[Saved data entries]

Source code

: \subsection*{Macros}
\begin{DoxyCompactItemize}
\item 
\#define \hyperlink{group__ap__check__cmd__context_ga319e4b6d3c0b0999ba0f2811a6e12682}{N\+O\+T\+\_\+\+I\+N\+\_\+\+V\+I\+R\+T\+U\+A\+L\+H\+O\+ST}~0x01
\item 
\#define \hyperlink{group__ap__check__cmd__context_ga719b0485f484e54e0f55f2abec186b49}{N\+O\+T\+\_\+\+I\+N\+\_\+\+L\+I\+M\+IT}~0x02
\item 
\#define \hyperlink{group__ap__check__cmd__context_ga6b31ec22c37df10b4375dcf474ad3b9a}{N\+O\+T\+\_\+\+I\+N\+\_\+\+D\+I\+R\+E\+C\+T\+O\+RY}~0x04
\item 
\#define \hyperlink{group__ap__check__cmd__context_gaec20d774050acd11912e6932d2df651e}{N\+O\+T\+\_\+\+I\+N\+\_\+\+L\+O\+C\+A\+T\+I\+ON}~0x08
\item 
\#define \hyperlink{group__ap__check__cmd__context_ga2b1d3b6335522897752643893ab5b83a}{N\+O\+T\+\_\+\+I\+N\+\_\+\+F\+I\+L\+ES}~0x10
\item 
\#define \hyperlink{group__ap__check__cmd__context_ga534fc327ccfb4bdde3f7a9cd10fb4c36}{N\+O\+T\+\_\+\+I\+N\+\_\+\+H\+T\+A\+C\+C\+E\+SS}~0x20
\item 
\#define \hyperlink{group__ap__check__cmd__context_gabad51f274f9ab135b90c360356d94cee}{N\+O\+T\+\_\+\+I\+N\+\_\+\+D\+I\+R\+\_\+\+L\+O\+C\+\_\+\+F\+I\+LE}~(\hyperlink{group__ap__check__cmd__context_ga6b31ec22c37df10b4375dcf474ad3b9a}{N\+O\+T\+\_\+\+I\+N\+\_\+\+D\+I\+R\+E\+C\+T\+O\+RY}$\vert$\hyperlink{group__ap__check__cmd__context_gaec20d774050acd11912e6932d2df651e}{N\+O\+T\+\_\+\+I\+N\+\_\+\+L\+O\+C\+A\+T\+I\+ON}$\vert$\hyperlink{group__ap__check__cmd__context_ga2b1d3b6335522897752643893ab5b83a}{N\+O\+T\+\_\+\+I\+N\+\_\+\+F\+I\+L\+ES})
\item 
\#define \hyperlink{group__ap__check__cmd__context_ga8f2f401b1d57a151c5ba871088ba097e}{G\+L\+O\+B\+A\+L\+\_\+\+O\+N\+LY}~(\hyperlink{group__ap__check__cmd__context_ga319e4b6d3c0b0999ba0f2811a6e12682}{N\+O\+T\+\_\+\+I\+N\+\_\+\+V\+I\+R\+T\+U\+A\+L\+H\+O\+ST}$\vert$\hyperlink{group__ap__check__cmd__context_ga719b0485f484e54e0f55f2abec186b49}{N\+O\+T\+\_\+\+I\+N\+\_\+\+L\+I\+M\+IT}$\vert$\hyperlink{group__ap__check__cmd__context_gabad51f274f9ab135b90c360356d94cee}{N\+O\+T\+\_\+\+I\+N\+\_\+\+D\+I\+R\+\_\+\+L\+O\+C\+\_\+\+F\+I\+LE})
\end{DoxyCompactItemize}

▶ Task prompt
Go through the records and show every line with the string "hyperlink" in it.

▶ Reply to the task
\#define \hyperlink{group__ap__check__cmd__context_ga319e4b6d3c0b0999ba0f2811a6e12682}{N\+O\+T\+\_\+\+I\+N\+\_\+\+V\+I\+R\+T\+U\+A\+L\+H\+O\+ST}~0x01
\#define \hyperlink{group__ap__check__cmd__context_ga719b0485f484e54e0f55f2abec186b49}{N\+O\+T\+\_\+\+I\+N\+\_\+\+L\+I\+M\+IT}~0x02
\#define \hyperlink{group__ap__check__cmd__context_ga6b31ec22c37df10b4375dcf474ad3b9a}{N\+O\+T\+\_\+\+I\+N\+\_\+\+D\+I\+R\+E\+C\+T\+O\+RY}~0x04
\#define \hyperlink{group__ap__check__cmd__context_gaec20d774050acd11912e6932d2df651e}{N\+O\+T\+\_\+\+I\+N\+\_\+\+L\+O\+C\+A\+T\+I\+ON}~0x08
\#define \hyperlink{group__ap__check__cmd__context_ga2b1d3b6335522897752643893ab5b83a}{N\+O\+T\+\_\+\+I\+N\+\_\+\+F\+I\+L\+ES}~0x10
\#define \hyperlink{group__ap__check__cmd__context_ga534fc327ccfb4bdde3f7a9cd10fb4c36}{N\+O\+T\+\_\+\+I\+N\+\_\+\+H\+T\+A\+C\+C\+E\+SS}~0x20
\#define \hyperlink{group__ap__check__cmd__context_gabad51f274f9ab135b90c360356d94cee}{N\+O\+T\+\_\+\+I\+N\+\_\+\+D\+I\+R\+\_\+\+L\+O\+C\+\_\+\+F\+I\+LE}~(\hyperlink{group__ap__check__cmd__context_ga6b31ec22c37df10b4375dcf474ad3b9a}{N\+O\+T\+\_\+\+I\+N\+\_\+\+D\+I\+R\+E\+C\+T\+O\+RY}$\vert$\hyperlink{group__ap__check__cmd__context_gaec20d774050acd11912e6932d2df651e}{N\+O\+T\+\_\+\+I\+N\+\_\+\+L\+O\+C\+A\+T\+I\+ON}$\vert$\hyperlink{group__ap__check__cmd__context_ga2b1d3b6335522897752643893ab5b83a}{N\+O\+T\+\_\+\+I\+N\+\_\+\+F\+I\+L\+ES})
\#define \hyperlink{group__ap__check__cmd__context_ga8f2f401b1d57a151c5ba871088ba097e}{G\+L\+O\+B\+A\+L\+\_\+\+O\+N\+LY}~(\hyperlink{group__ap__check__cmd__context_ga319e4b6d3c0b0999ba0f2811a6e12682}{N\+O\+T\+\_\+\+I\+N\+\_\+\+V\+I\+R\+T\+U\+A\+L\+H\+O\+ST}$\vert$\hyperlink{group__ap__check__cmd__context_ga719b0485f484e54e0f55f2abec186b49}{N\+O\+T\+\_\+\+I\+N\+\_\+\+L\+I\+M\+IT}$\vert$\hyperlink{group__ap__check__cmd__context_gabad51f274f9ab135b90c360356d94cee}{N\+O\+T\+\_\+\+I\+N\+\_\+\+D\+I\+R\+\_\+\+L\+O\+C\+\_\+\+F\+I\+LE})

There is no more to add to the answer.